This repository contains the results from the master thesis titled "Automation and Orchestration for Machine Learning Pipelines, A Study of Machine Learning Scaling: Exploring Micro-service architecture with Kubernetes" and written by by Filip Melberg and Vasiliki Kostara under supervision of Hamid Ebadi at Infotiv AB.
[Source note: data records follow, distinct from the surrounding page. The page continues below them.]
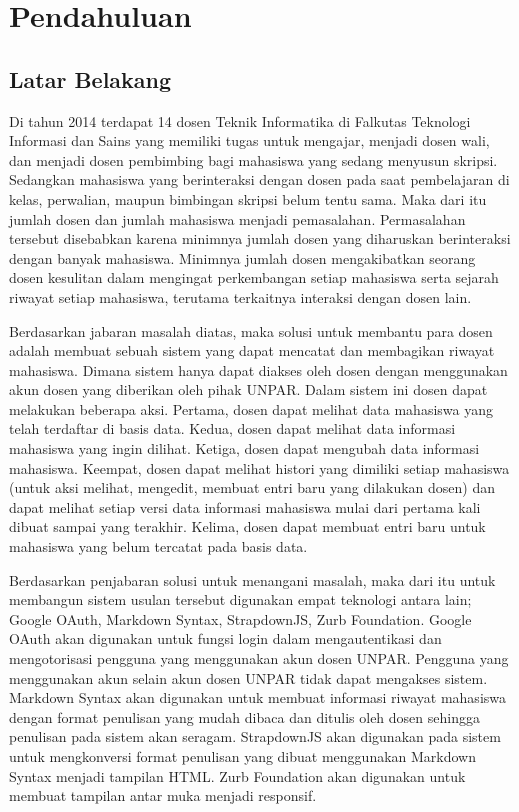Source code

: \chapter{Pendahuluan}
\label{chap:pendahuluan}

\section{Latar Belakang}
\label{sec:latarbelakang}

Di tahun 2014 terdapat 14 dosen Teknik Informatika di Falkutas Teknologi Informasi dan Sains \cite{Ftis:2014} yang memiliki tugas untuk mengajar, menjadi dosen wali, dan menjadi dosen pembimbing bagi mahasiswa yang sedang menyusun skripsi. Sedangkan mahasiswa yang berinteraksi dengan dosen pada saat pembelajaran di kelas, perwalian, maupun bimbingan skripsi belum tentu sama. Maka dari itu jumlah dosen dan jumlah mahasiswa menjadi pemasalahan. Permasalahan tersebut disebabkan karena minimnya jumlah dosen yang diharuskan berinteraksi dengan banyak mahasiswa. Minimnya jumlah dosen mengakibatkan seorang dosen kesulitan dalam mengingat perkembangan setiap mahasiswa serta sejarah riwayat setiap mahasiswa, terutama terkaitnya interaksi dengan dosen lain.

Berdasarkan jabaran masalah diatas, maka solusi untuk membantu para dosen adalah membuat sebuah sistem yang dapat mencatat dan membagikan riwayat mahasiswa. Dimana sistem hanya dapat diakses oleh dosen dengan menggunakan akun dosen yang diberikan oleh pihak UNPAR. Dalam sistem ini dosen dapat melakukan beberapa aksi. Pertama, dosen dapat melihat data mahasiswa yang telah terdaftar di basis data. Kedua, dosen dapat melihat data informasi mahasiswa yang ingin dilihat. Ketiga, dosen dapat mengubah data informasi mahasiswa. Keempat, dosen dapat melihat histori yang dimiliki setiap mahasiswa (untuk aksi melihat, mengedit, membuat entri baru yang dilakukan dosen) dan dapat melihat setiap versi data informasi mahasiswa mulai dari pertama kali dibuat sampai yang terakhir. Kelima, dosen dapat membuat entri baru untuk mahasiswa yang belum tercatat pada basis data. 

Berdasarkan penjabaran solusi untuk menangani masalah, maka dari itu untuk membangun sistem usulan tersebut digunakan empat teknologi antara lain; Google OAuth, Markdown Syntax, StrapdownJS, Zurb Foundation. Google OAuth akan digunakan untuk fungsi login dalam mengautentikasi dan mengotorisasi pengguna yang menggunakan akun dosen UNPAR. Pengguna yang menggunakan akun selain akun dosen UNPAR tidak dapat mengakses sistem. Markdown Syntax akan digunakan untuk membuat informasi riwayat mahasiswa dengan format penulisan yang mudah dibaca dan ditulis oleh dosen sehingga penulisan pada sistem akan seragam. StrapdownJS akan digunakan pada sistem untuk mengkonversi format penulisan yang dibuat menggunakan Markdown Syntax menjadi tampilan HTML. Zurb Foundation akan digunakan untuk membuat tampilan antar muka menjadi responsif.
You will find scripts and documentation on how to set up a Kubernetes Control plane, worker nodes, local image registry and a simple storage server as well as how to add a dashboard, simple containerized training of the YOLOv5 model and distributed training with any model - all on the Kubernetes cluster.
OBS! The .kube/
folder should always be moved to the home directory of the current device. It contains the config file that kubectl uses to access the Kubernetes cluster. The config file is automatically created each time you set up a control plane (inside ~/.kube/
on the control plane). If you are having issues with the kubectl command try updating the config file by copying the config from the control plane.
- Automated and Reproducible (by use of docker, scripts, config files)
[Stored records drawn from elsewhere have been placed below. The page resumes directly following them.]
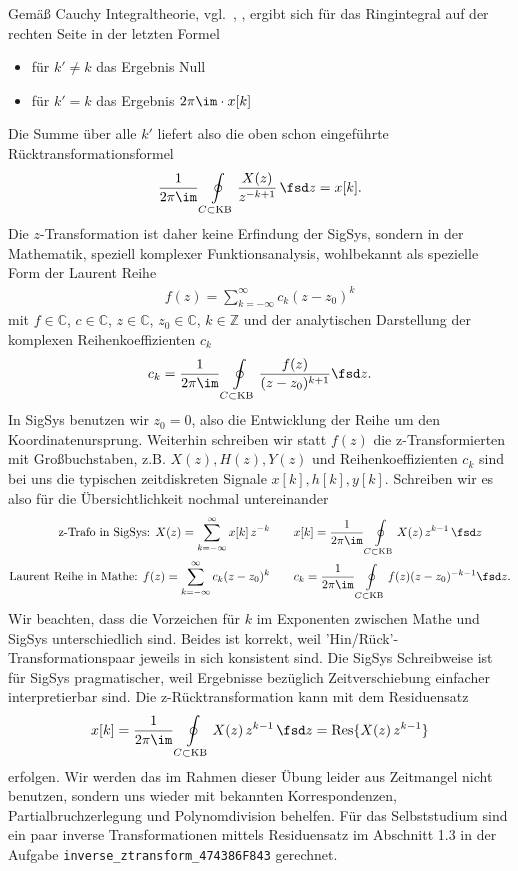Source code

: Gemäß Cauchy Integraltheorie, vgl.~\cite[Kap.\,5]{Strang2007,Strang2010}, \cite[Kap.\,2]{Burg2013b},
ergibt sich für das Ringintegral auf der rechten Seite in der letzten Formel
\begin{itemize}
  \item für $k' \neq k$ das Ergebnis Null
  \item für $k' = k$ das Ergebnis $2\pi \im \cdot x[k]$
\end{itemize}
Die Summe über alle $k'$ liefert also die oben schon eingeführte Rücktransformationsformel
\begin{align}
\frac{1}{2\pi \im} \oint\limits_{C \subset \text{KB}} \frac{X(z)}{z^{-k+1}} \, \fsd z
= x[k].
\end{align}
%
Die $z$-Transformation ist daher keine Erfindung der SigSys, sondern in der
Mathematik, speziell komplexer Funktionsanalysis, wohlbekannt als spezielle
Form der Laurent Reihe~\cite[S.\,56ff]{Wunsch1972}
\begin{align}
f(z) = \sum_{k=-\infty}^{\infty} c_k (z - z_0)^k
\end{align}
mit $f\in\mathbb{C}$, $c\in\mathbb{C}$, $z\in\mathbb{C}$, $z_0\in\mathbb{C}$, $k\in\mathbb{Z}$
und der analytischen Darstellung der komplexen Reihenkoeffizienten $c_k$
\begin{align}
c_k = \frac{1}{2\pi\im}\oint\limits_{C \subset \text{KB}}
\frac{f(z)}{(z-z_0)^{k+1}}\fsd z.
\end{align}
%
In SigSys benutzen wir $z_0=0$, also die Entwicklung der Reihe um den
Koordinatenursprung.
%
Weiterhin schreiben wir statt $f(z)$ die z-Transformierten mit Großbuchstaben,
z.B. $X(z), H(z), Y(z)$ und Reihenkoeffizienten $c_k$ sind bei uns die typischen
zeitdiskreten Signale $x[k], h[k], y[k]$.
%
Schreiben wir es also für die Übersichtlichkeit nochmal untereinander
\begin{align}
\text{z-Trafo in SigSys:   } X(z) = \sum_{k=-\infty}^{\infty} x[k] \, z^{-k}\qquad
&x[k] = \frac{1}{2\pi \im} \oint\limits_{C \subset \text{KB}} X(z) \, z^{k-1} \, \fsd z\\
\text{Laurent Reihe in Mathe:   } f(z) = \sum_{k=-\infty}^{\infty} c_k (z - z_0)^k\qquad
&c_k = \frac{1}{2\pi\im}\oint\limits_{C \subset \text{KB}}
f(z) (z-z_0)^{-k-1}\fsd z.
\end{align}
Wir beachten, dass die Vorzeichen für $k$ im Exponenten zwischen Mathe und SigSys
unterschiedlich sind.
%
Beides ist korrekt, weil 'Hin/Rück'-Transformationspaar jeweils in sich
konsistent sind.
%
Die SigSys Schreibweise ist für SigSys pragmatischer, weil Ergebnisse
bezüglich Zeitverschiebung einfacher interpretierbar sind.
%
Die z-Rücktransformation kann mit dem Residuensatz
\begin{align}
x[k] = \frac{1}{2\pi \im} \oint\limits_{C \subset \text{KB}} X(z) \, z^{k-1} \, \fsd z
= \text{Res}\{X(z) \, z^{k-1}\}
\end{align}
erfolgen.
%
Wir werden das im Rahmen dieser Übung leider
aus Zeitmangel nicht benutzen, sondern uns wieder mit bekannten Korrespondenzen,
Partialbruchzerlegung und Polynomdivision behelfen.
%
Für das Selbststudium sind ein paar inverse Transformationen mittels Residuensatz
im Abschnitt 1.3 in der Aufgabe \texttt{inverse\_ztransform\_474386F843}
gerechnet.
- Opensource/Free solution
- Use of cluster for training and load balancing
- Version controlling (code, data, model)
For this thesis project, two different machine learning (ML) projects can be implemented. The first is object detection of forklifts and people. The second is distributed data parallel (DDP) training, which introduces further functionality to the Kubernetes cluster. The schematics below illustrate parts of the cluster that are active during each ML project.
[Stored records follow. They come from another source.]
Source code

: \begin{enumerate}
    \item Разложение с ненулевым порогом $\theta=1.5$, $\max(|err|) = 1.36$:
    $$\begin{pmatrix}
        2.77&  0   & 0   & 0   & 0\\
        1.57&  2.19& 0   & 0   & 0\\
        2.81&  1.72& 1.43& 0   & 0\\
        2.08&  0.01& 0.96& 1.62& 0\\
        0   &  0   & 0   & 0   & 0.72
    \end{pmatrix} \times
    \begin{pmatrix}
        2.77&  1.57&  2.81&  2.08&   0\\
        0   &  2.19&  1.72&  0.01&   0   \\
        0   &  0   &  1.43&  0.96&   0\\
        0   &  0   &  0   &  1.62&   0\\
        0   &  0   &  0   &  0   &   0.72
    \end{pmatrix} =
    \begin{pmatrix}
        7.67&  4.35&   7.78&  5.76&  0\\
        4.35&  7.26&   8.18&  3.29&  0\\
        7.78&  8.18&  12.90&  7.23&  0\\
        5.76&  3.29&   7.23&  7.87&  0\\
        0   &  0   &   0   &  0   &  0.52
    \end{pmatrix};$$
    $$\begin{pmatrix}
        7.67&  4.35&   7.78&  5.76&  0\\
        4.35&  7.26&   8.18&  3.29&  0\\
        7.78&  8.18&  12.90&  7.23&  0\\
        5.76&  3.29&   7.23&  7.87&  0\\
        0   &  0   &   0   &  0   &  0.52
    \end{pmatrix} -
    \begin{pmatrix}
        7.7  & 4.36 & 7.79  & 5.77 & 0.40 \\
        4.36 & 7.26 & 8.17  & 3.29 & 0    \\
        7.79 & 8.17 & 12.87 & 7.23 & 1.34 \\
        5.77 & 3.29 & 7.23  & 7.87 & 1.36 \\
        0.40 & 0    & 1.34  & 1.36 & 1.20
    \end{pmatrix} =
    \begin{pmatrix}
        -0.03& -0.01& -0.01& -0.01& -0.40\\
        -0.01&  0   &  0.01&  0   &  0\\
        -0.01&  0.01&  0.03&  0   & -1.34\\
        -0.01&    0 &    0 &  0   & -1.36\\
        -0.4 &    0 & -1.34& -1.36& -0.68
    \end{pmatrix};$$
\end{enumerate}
The main server is our primary desktop. It hosts virtual machines including:
- Kubernetes master node
- Kubernetes worker node (optionally)
- storage (currently Samba but in future artifactory)
- container registry (unstable)
DEVICE NAME | research |
USERNAME | MAINSERVER |
PASSWORD | REDACTED |
OS NAME | Ubuntu 22.04.3 LTS |
OS TYPE | 64-bit |
After consideration, we have decided to use Oracle VM VirtualBox, version 7.0.14 for Ubuntu 22.04. Before creating the VM, we are running the following commands in the Ubuntu command window:
sudo apt-get update
sudo apt install virtualbox git virtualbox-guest-x11
sudo apt-get install build-essential gcc make perl dkms
reboot
On every VM we install Ubuntu Server 22.04.4. We are setting the following option:
Settings ⟶ Network ⟶ Attached to : Bridged Adapter
ATTENTION: The Kubernetes VMs need at least 2 CPUs.
ATTENTION: All VM disk spaces are allocated dynamically, except for the registry, which has fixed size.
Name | Password | Role | RAM (MB) | Disk (GB) | CPUs | Documentation | State |
---|---|---|---|---|---|---|---|
master | REDACTED | Kubernetes master node | 8192 | 40,00 | 4 | Documentation | in use |
worker | REDACTED | Kubernetes worker node | 8192 | 40,00 | 2 | Documentation | in use |
storage | REDACTED | SAMBA storage | 8192 | 50,00 | 2 | Documentation | in use |
registry | REDACTED | container registry | 11264 | 100,00 | 4 | Documentation | not in use |
The support server is a second desktop hosting a Kubernetes worker node.
DEVICE NAME | research |
USERNAME | research |
PASSWORD | REDACTED |
OS NAME | Ubuntu 22.04.3 LTS |
OS TYPE | 64-bit |
To make a shell script executable run:
chmod +x <fileName>.sh
The cluster is placed in a separate network.
To connect through WiFi:
SSID | ASUS_F8 |
Password | REDACTED |
On your browser enter the address 192.168.10.1
.
The router has credentials:
Username | admin |
Password | REDACTED |
To add a new host, navigate to Advanced Settings ⟶ LAN ⟶ DHCP Server
.
Firstly, under Manual Assignment
choose Yes
to Enable Manual Assignment
.
The, under Manually Assigned IP around the DHCP list (Max Limit : 64)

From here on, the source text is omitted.